ALMA L. LÓPEZ, Justice.

This appeal arises from the trial court’s granting of a dismissal in favor of appel-lees, Baptist Memorial Health System (“Baptist”) and Dr. Randall B. Bell (“Bell”) on the basis that appellant, Jeanie Shorpe, failed to timely file an expert report pursuant to § 18.01(d) of the Medical Liability and Insurance Improvement Act (the Act). See Tex.Rev.Civ. Stat. Ann. art. 4590i, § 13.01 (Vernon Supp.1999). Schorp raises four issues on appeal. Because we do not find Schorp’s failure to file a timely expert report was a result of accident or mistake, we affirm the trial court’s judgment.

Factual and Procedural Background

Schorp filed actions against the appel-lees for negligent care and treatment as a result of complications from Bell’s care of acute respiratory distress and stypieal pneumonia. While in the hospital, Schorp experienced coolness and discoloration in her left hand allegedly caused by the improper insertion of an arterial line into the radial artery of her left arm. These complications necessitated surgery. While doctors were able to save Schorp’s left hand, dead tissue in two of her smallest fingers necessitated amputation.
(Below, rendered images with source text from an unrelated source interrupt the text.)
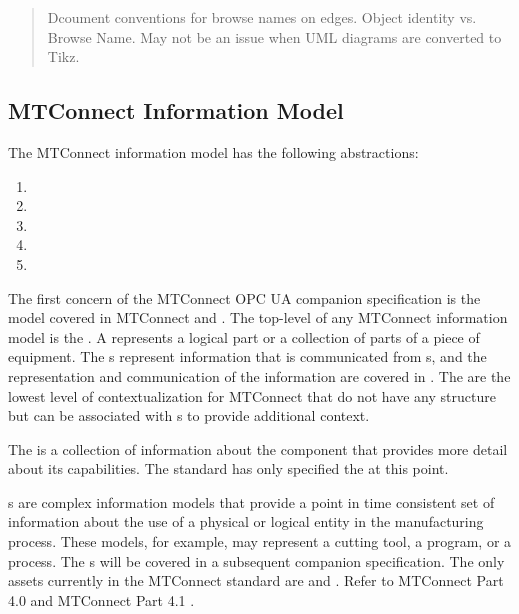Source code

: \begin{quote}
    \color{red} Dcoument conventions for browse names on edges. Object identity vs. Browse Name. May not be an issue when UML diagrams are converted to Tikz.
\end{quote}

\FloatBarrier

\subsection{MTConnect Information Model}

The MTConnect information model has the following abstractions:

\begin{enumerate}
\item {}
\item {}
\item {}
\item {}
\item {}
\end{enumerate}

The first concern of the MTConnect OPC UA companion specification is the  model covered in MTConnect \cite{MTCPart2} and \cite{MTCPart3}. The top-level  of any MTConnect information model is the . A  represents a logical part or a collection of parts of a piece of equipment. The s represent information that is communicated from s, and the representation and communication of the information are covered in \cite{MTCPart3}. The  are the lowest level of contextualization for MTConnect  that do not have any structure but can be associated with s to provide additional context. 

The  is a collection of information about the component that provides more detail about its capabilities. The standard has only specified the  at this point.

s are complex information models that provide a point in time consistent set of information about the use of a physical or logical entity in the manufacturing process. These models, for example, may represent a cutting tool, a program, or a process. The s will be covered in a subsequent companion specification. The only assets currently in the MTConnect standard are  and . Refer to MTConnect Part 4.0 \cite{MTCPart40} and MTConnect Part 4.1 \cite{MTCPart41}.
Schorp originally filed this case in Ken-County on March 13, 1998. Schorp filed her first physician’s report on June 2, 1998. While the report asserted that Bell’s treatment of Schorp fell below the applicable standard of care, it failed to indicate the name of the doctor and his qualifications as a medical practitioner. Subsequently, Bell requested that Schorp comply with the requirements of article 4590i, § 13.01. In a letter dated August 14, 1998, Bell’s counsel contended that the expert report filed by Schorp failed to meet the requirements of § 13.01(a) because it failed to state the name and qualifications of the physician. In that same letter, Bell requested that Schorp comply with the statute. In a letter dated August 20, 1998, counsel for Bell attempted to negate any belief by Schorp’s counsel that there would be the possibility of settling the case on the basis of an anonymous report. In that same letter, Bell’s counsel unequivocally stated that Bell would not entertain the possibility of settlement until Schorp complied with § 13.01.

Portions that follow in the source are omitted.